Отчуждение, сумерки, бледные лица, дыхание несмотря ни на что, биение пульса несмотря ни на что. Смутный гнев: ты — моя мать, ты никогда не любила меня. Я пошла своей дорогой, дорогой, которую, правда, указала ты, моя мать, но когда я поймала тебя на слове и пошла той самой указанной тобой — о чем ты забыла — дорогой, ты вырвала меня из своего сердца, отказалась смотреть на меня. Я напрасно любила тебя и восхищалась тобой. Так было — и так есть.
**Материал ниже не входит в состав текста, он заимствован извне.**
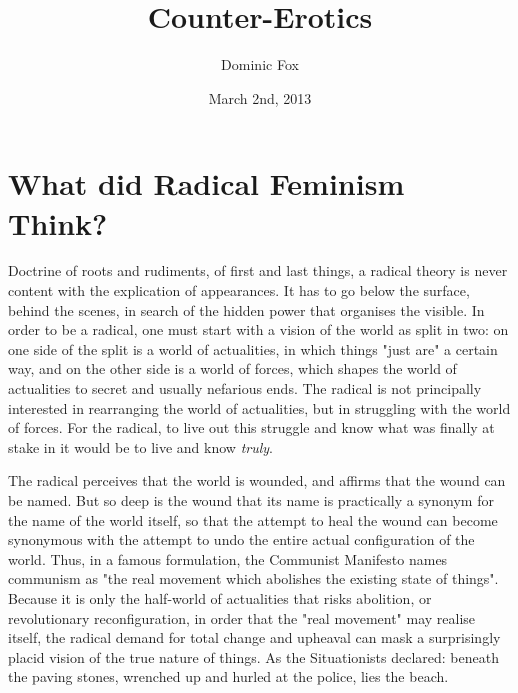 \documentclass[ebook]{memoir}
\title{Counter-Erotics}
\author{Dominic Fox}
\date{March 2nd, 2013}
\begin{document}
\maketitle

\chapter{What did Radical Feminism Think?}

Doctrine of roots and rudiments, of first and last things, a radical theory is never content with the explication of appearances. It has to go below the surface, behind the scenes, in search of the hidden power that organises the visible. In order to be a radical, one must start with a vision of the world as split in two: on one side of the split is a world of actualities, in which things "just are" a certain way, and on the other side is a world of forces, which shapes the world of actualities to secret and usually nefarious ends. The radical is not principally interested in rearranging the world of actualities, but in struggling with the world of forces. For the radical, to live out this struggle and know what was finally at stake in it would be to live and know \emph{truly}.

The radical perceives that the world is wounded, and affirms that the wound can be named. But so deep is the wound that its name is practically a synonym for the name of the world itself, so that the attempt to heal the wound can become synonymous with the attempt to undo the entire actual configuration of the world. Thus, in a famous formulation, the Communist Manifesto names communism as "the real movement which abolishes the existing state of things". Because it is only the half-world of actualities that risks abolition, or revolutionary reconfiguration, in order that the "real movement" may realise itself, the radical demand for total change and upheaval can mask a surprisingly placid vision of the true nature of things. As the Situationists declared: beneath the paving stones, wrenched up and hurled at the police, lies the beach.
\end{document}
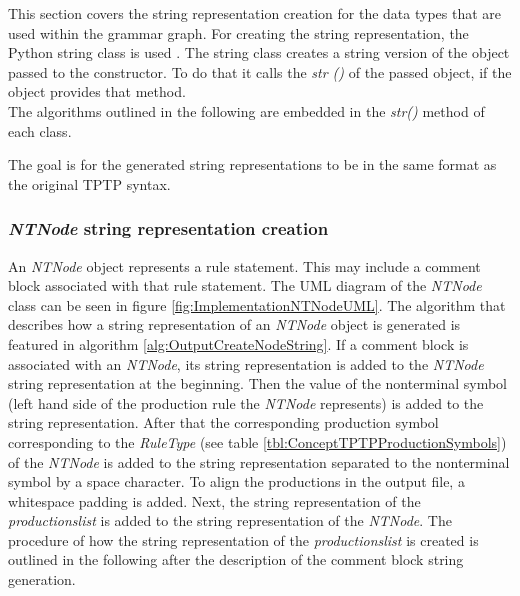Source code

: This section covers the string representation creation for the data types that are used within the grammar graph.
For creating the string representation, the Python string class is used \cite{StringClass}. The string class creates a string version of the object passed to the constructor.
To do that it calls the \textit{\textunderscore \textunderscore str \textunderscore \textunderscore ()} of the passed object, if the object provides that method.\\
The algorithms outlined in the following are embedded in the \textit{\textunderscore \textunderscore str\textunderscore \textunderscore ()} method of each class.

The goal is for the generated string representations to be in the same format as the original \ac{TPTP} syntax.

\subsubsection{\textit{NTNode} string representation creation}

An \textit{NTNode} object represents a rule statement. This may include a comment block associated with that rule statement.
The UML diagram of the \textit{NTNode} class can be seen in figure \ref{fig:ImplementationNTNodeUML}.
The algorithm that describes how a string representation of an \textit{NTNode} object is generated is featured in algorithm \ref{alg:OutputCreateNodeString}.
If a comment block is associated with an \textit{NTNode}, its string representation is added to the \textit{NTNode} string representation at the beginning.
Then the value of the nonterminal symbol (left hand side of the production rule the \textit{NTNode} represents) is added to the string representation.
After that the corresponding production symbol corresponding to the \textit{RuleType} (see table \ref{tbl:ConceptTPTPProductionSymbols}) of the \textit{NTNode} is added to the string representation separated to the nonterminal symbol by a space character.
To align the productions in the output file, a whitespace padding is added.
Next, the string representation of the \textit{productions\textunderscore list} is added to the string representation of the \textit{NTNode}.
The procedure of how the string representation of the \textit{productions\textunderscore list} is created is outlined in the following after the description of the comment block string generation.

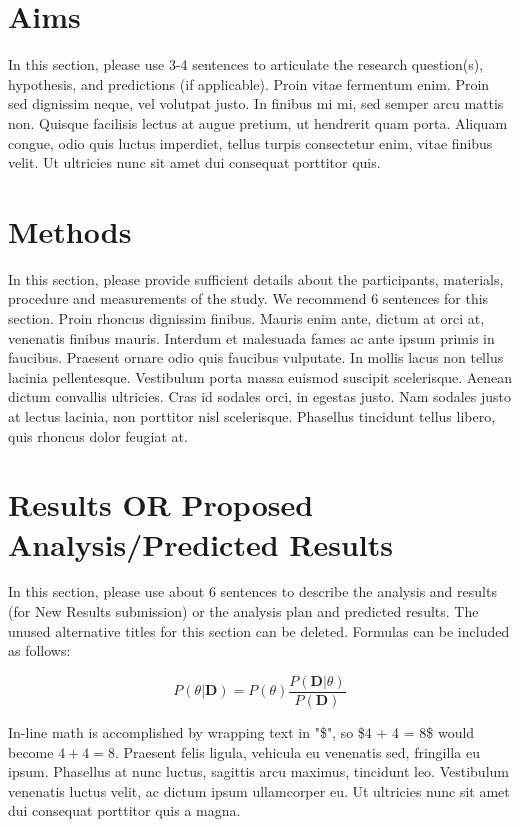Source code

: \documentclass[10pt]{article}
\begin{document}
\begin{multicols}{2}
\section{Aims}
In this section, please use 3-4 sentences to articulate the research question(s), hypothesis, and predictions (if applicable). Proin vitae fermentum enim. Proin sed dignissim neque, vel volutpat justo. In finibus mi mi, sed semper arcu mattis non. Quisque facilisis lectus at augue pretium, ut hendrerit quam porta. Aliquam congue, odio quis luctus imperdiet, tellus turpis consectetur enim, vitae finibus velit. Ut ultricies nunc sit amet dui consequat porttitor quis.

\section{Methods}
In this section, please provide sufficient details about the participants, materials, procedure and measurements of the study. We recommend 6 sentences for this section. Proin rhoncus dignissim finibus. Mauris enim ante, dictum at orci at, venenatis finibus mauris. Interdum et malesuada fames ac ante ipsum primis in faucibus. Praesent ornare odio quis faucibus vulputate. In mollis lacus non tellus lacinia pellentesque. Vestibulum porta massa euismod suscipit scelerisque. Aenean dictum convallis ultricies. Cras id sodales orci, in egestas justo. Nam sodales justo at lectus lacinia, non porttitor nisl scelerisque. Phasellus tincidunt tellus libero, quis rhoncus dolor feugiat at. 

\section{Results OR Proposed Analysis/Predicted Results}
In this section, please use about 6 sentences to describe the analysis and results (for New Results submission) or the analysis plan and predicted results. The unused alternative titles for this section can be deleted. Formulas can be included as follows:

\begin{equation}
        \label{eq:bayes}
        P(\theta|\textbf{D}) = P(\theta ) \frac{P(\textbf{D} |\theta)}{P(\textbf{D})}
\end{equation}

In-line math is accomplished by wrapping text in "\$", so \$4 + 4  = 8\$ would become $4+4 = 8$.
Praesent felis ligula, vehicula eu venenatis sed, fringilla eu ipsum. Phasellus at nunc luctus, sagittis arcu maximus, tincidunt leo. Vestibulum venenatis luctus velit, ac dictum ipsum ullamcorper eu. Ut ultricies nunc sit amet dui consequat porttitor quis a magna.


\end{multicols}
\end{document}
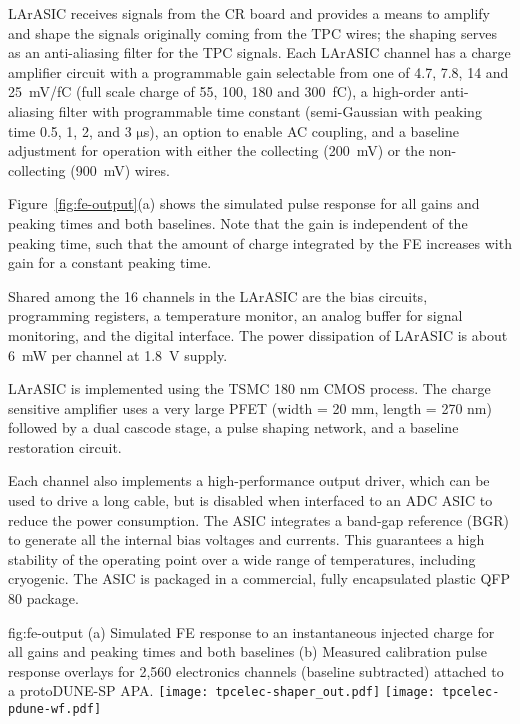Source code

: 
LArASIC receives signals from the CR board and
provides a means to amplify and shape the signals originally coming from the TPC wires; the
shaping serves as an anti-aliasing filter for the TPC signals.
Each LArASIC channel has a charge amplifier circuit with a programmable
gain selectable from one of 4.7, 7.8, 14 and 25~mV/fC
(full scale charge of 55, 100, 180 and 300~fC),
a high-order anti-aliasing filter with programmable time
constant (semi-Gaussian with peaking time 0.5, 1, 2, and 3 $\mathrm{\mu}$s),
an option to enable AC coupling,
and a baseline adjustment for operation with either the collecting (200~mV) or the non-collecting (900~mV) wires.

Figure~\ref{fig:fe-output}(a) shows the simulated pulse response for all gains and peaking times and both baselines.
Note that the gain is independent of the peaking time, such that the amount of charge integrated by the FE increases with gain for a constant peaking time.

Shared among the 16 channels in the LArASIC are the bias circuits, programming registers,
a temperature monitor, an analog buffer for signal monitoring, and the digital interface.
The power dissipation of LArASIC is about 6~mW per channel at 1.8~V supply.

LArASIC is implemented using the TSMC 180 nm CMOS process.  The charge sensitive amplifier uses a very large PFET (width = 20 mm, length = 270 nm) followed by a dual cascode stage, a pulse shaping network, and a baseline restoration circuit.  

Each channel also implements a high-performance output driver,
which can be used to drive a long cable, but is disabled when interfaced to an ADC ASIC to reduce the power consumption.
The ASIC integrates a band-gap reference (BGR) to generate all the internal bias voltages and currents.
This guarantees a high stability of the operating point over a wide range of
temperatures, including cryogenic.
The ASIC is packaged in a commercial, fully encapsulated plastic QFP 80 package.

\begin{dunefigure}
{fig:fe-output}
{(a) Simulated FE response to an instantaneous injected charge for all gains and peaking times and both baselines (b) Measured calibration pulse response overlays for 2,560 electronics channels (baseline subtracted) attached to a protoDUNE-SP APA. }
\texttt{[image: tpcelec-shaper\_out.pdf]}
\texttt{[image: tpcelec-pdune-wf.pdf]}
\end{dunefigure}

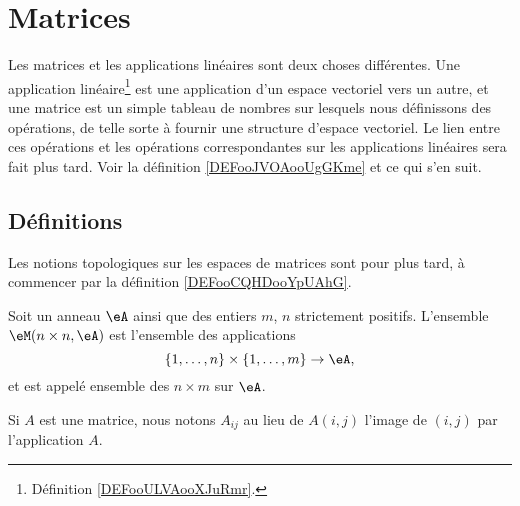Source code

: \section{Matrices}

Les matrices et les applications linéaires sont deux choses différentes. Une application linéaire\footnote{Définition \ref{DEFooULVAooXJuRmr}.} est une application d'un espace vectoriel vers un autre, et une matrice est un simple tableau de nombres sur lesquels nous définissons des opérations, de telle sorte à fournir une structure d'espace vectoriel. Le lien entre ces opérations et les opérations correspondantes sur les applications linéaires sera fait plus tard. Voir la définition \ref{DEFooJVOAooUgGKme} et ce qui s'en suit.


\subsection{Définitions}

Les notions topologiques sur les espaces de matrices sont pour plus tard, à commencer par la définition \ref{DEFooCQHDooYpUAhG}.

\begin{definition}
    Soit un anneau \( \eA\) ainsi que des entiers \( m\), \( n\) strictement positifs. L'ensemble \( \eM(n\times n,\eA)\) est l'ensemble des applications
    \begin{equation}
        \{ 1,\ldots, n \}\times \{ 1,\ldots, m \}\to \eA,
    \end{equation}
    et est appelé ensemble des  \(n\times m\) sur \( \eA \).
\end{definition}
Si \( A\) est une matrice, nous notons \( A_{ij}\) au lieu de \( A(i,j)\) l'image de \( (i,j)\) par l'application \( A\).


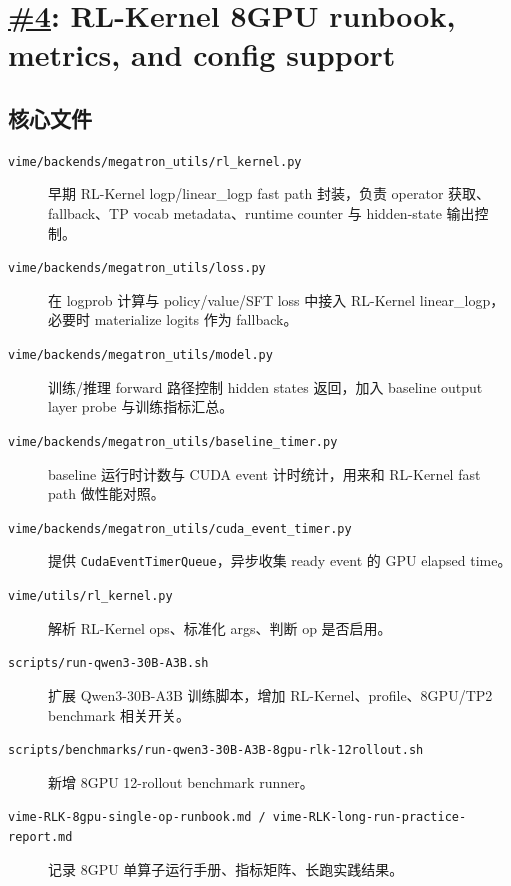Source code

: \documentclass[11pt,a4paper]{ctexart}
\newcommand{\code}[1]{{\small\nolinkurl{#1}}}
\newcommand{\pr}[1]{\href{https://github.com/RL-Align/vime/pull/#1}{\##1}}
\newcommand{\fileitem}[2]{\item[\code{#1}] #2}
\begin{document}
\newpage
\section{\pr{4}: RL-Kernel 8GPU runbook, metrics, and config support}

\subsection{核心文件}
\begin{description}
  \fileitem{vime/backends/megatron_utils/rl_kernel.py}{早期 RL-Kernel logp/linear\_logp fast path 封装，负责 operator 获取、fallback、TP vocab metadata、runtime counter 与 hidden-state 输出控制。}
  \fileitem{vime/backends/megatron_utils/loss.py}{在 logprob 计算与 policy/value/SFT loss 中接入 RL-Kernel linear\_logp，必要时 materialize logits 作为 fallback。}
  \fileitem{vime/backends/megatron_utils/model.py}{训练/推理 forward 路径控制 hidden states 返回，加入 baseline output layer probe 与训练指标汇总。}
  \fileitem{vime/backends/megatron_utils/baseline_timer.py}{baseline 运行时计数与 CUDA event 计时统计，用来和 RL-Kernel fast path 做性能对照。}
  \fileitem{vime/backends/megatron_utils/cuda_event_timer.py}{提供 \code{CudaEventTimerQueue}，异步收集 ready event 的 GPU elapsed time。}
  \fileitem{vime/utils/rl_kernel.py}{解析 RL-Kernel ops、标准化 args、判断 op 是否启用。}
  \fileitem{scripts/run-qwen3-30B-A3B.sh}{扩展 Qwen3-30B-A3B 训练脚本，增加 RL-Kernel、profile、8GPU/TP2 benchmark 相关开关。}
  \fileitem{scripts/benchmarks/run-qwen3-30B-A3B-8gpu-rlk-12rollout.sh}{新增 8GPU 12-rollout benchmark runner。}
  \fileitem{vime-RLK-8gpu-single-op-runbook.md / vime-RLK-long-run-practice-report.md}{记录 8GPU 单算子运行手册、指标矩阵、长跑实践结果。}
\end{description}
\end{document}
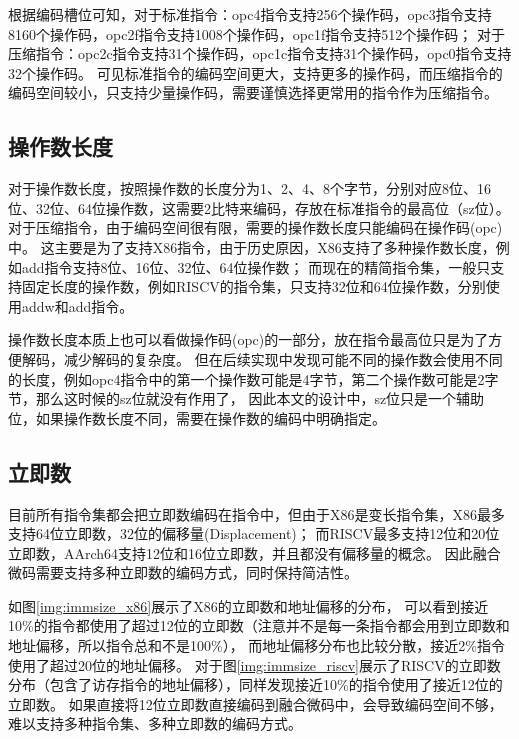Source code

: 根据编码槽位可知，对于标准指令：opc4指令支持256个操作码，opc3指令支持8160个操作码，opc2f指令支持1008个操作码，opc1f指令支持512个操作码；
对于压缩指令：opc2c指令支持31个操作码，opc1c指令支持31个操作码，opc0指令支持32个操作码。
可见标准指令的编码空间更大，支持更多的操作码，而压缩指令的编码空间较小，只支持少量操作码，需要谨慎选择更常用的指令作为压缩指令。

\subsection{操作数长度}
对于操作数长度，按照操作数的长度分为1、2、4、8个字节，分别对应8位、16位、32位、64位操作数，这需要2比特来编码，存放在标准指令的最高位（sz位）。
对于压缩指令，由于编码空间很有限，需要的操作数长度只能编码在操作码(opc)中。
这主要是为了支持X86指令，由于历史原因，X86支持了多种操作数长度，例如add指令支持8位、16位、32位、64位操作数；
而现在的精简指令集，一般只支持固定长度的操作数，例如RISCV的指令集，只支持32位和64位操作数，分别使用addw和add指令。

操作数长度本质上也可以看做操作码(opc)的一部分，放在指令最高位只是为了方便解码，减少解码的复杂度。
但在后续实现中发现可能不同的操作数会使用不同的长度，例如opc4指令中的第一个操作数可能是4字节，第二个操作数可能是2字节，那么这时候的sz位就没有作用了，
因此本文的设计中，sz位只是一个辅助位，如果操作数长度不同，需要在操作数的编码中明确指定。

\subsection{立即数}

目前所有指令集都会把立即数编码在指令中，但由于X86是变长指令集，X86最多支持64位立即数，32位的偏移量(Displacement)；
而RISCV最多支持12位和20位立即数，AArch64支持12位和16位立即数，并且都没有偏移量的概念。
因此融合微码需要支持多种立即数的编码方式，同时保持简洁性。

如图\ref{img:immsize_x86}展示了X86的立即数和地址偏移的分布，
可以看到接近10\%的指令都使用了超过12位的立即数（注意并不是每一条指令都会用到立即数和地址偏移，所以指令总和不是100\%），
而地址偏移分布也比较分散，接近2\%指令使用了超过20位的地址偏移。
对于图\ref{img:immsize_riscv}展示了RISCV的立即数分布（包含了访存指令的地址偏移），同样发现接近10\%的指令使用了接近12位的立即数。
如果直接将12位立即数直接编码到融合微码中，会导致编码空间不够，难以支持多种指令集、多种立即数的编码方式。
А по другую сторону: вот сидит Анна, моя девочка, мое дитя, и неотрывно глядит на меня — мрачно, без притворства. Мне надо было бы протянуть руку, коснуться ее — это так просто. Надо было бы обнять ее — это совсем просто. Ведь ее раны — это мои раны. Почему же я ничего не делаю, почему смотрю на нее отчужденными глазами, как на чужую? Почему я ожесточилась, зачем воздвигаю препятствия, почему превращаю не относящиеся к делу причины в главные? Почему я не могу... Она оступилась. Дорогое мое дитя, почему я не обниму тебя? Моя девочка всегда шла своим путем, не слушала, она обрезала нити, отвернулась от меня, замкнулась. Я была бессильна, я была в бешенстве. Неужели это возмездие? Доставляет ли мне удовольствие видеть ее несчастной? Нет, ни малейшего. Но нет и чувства близости.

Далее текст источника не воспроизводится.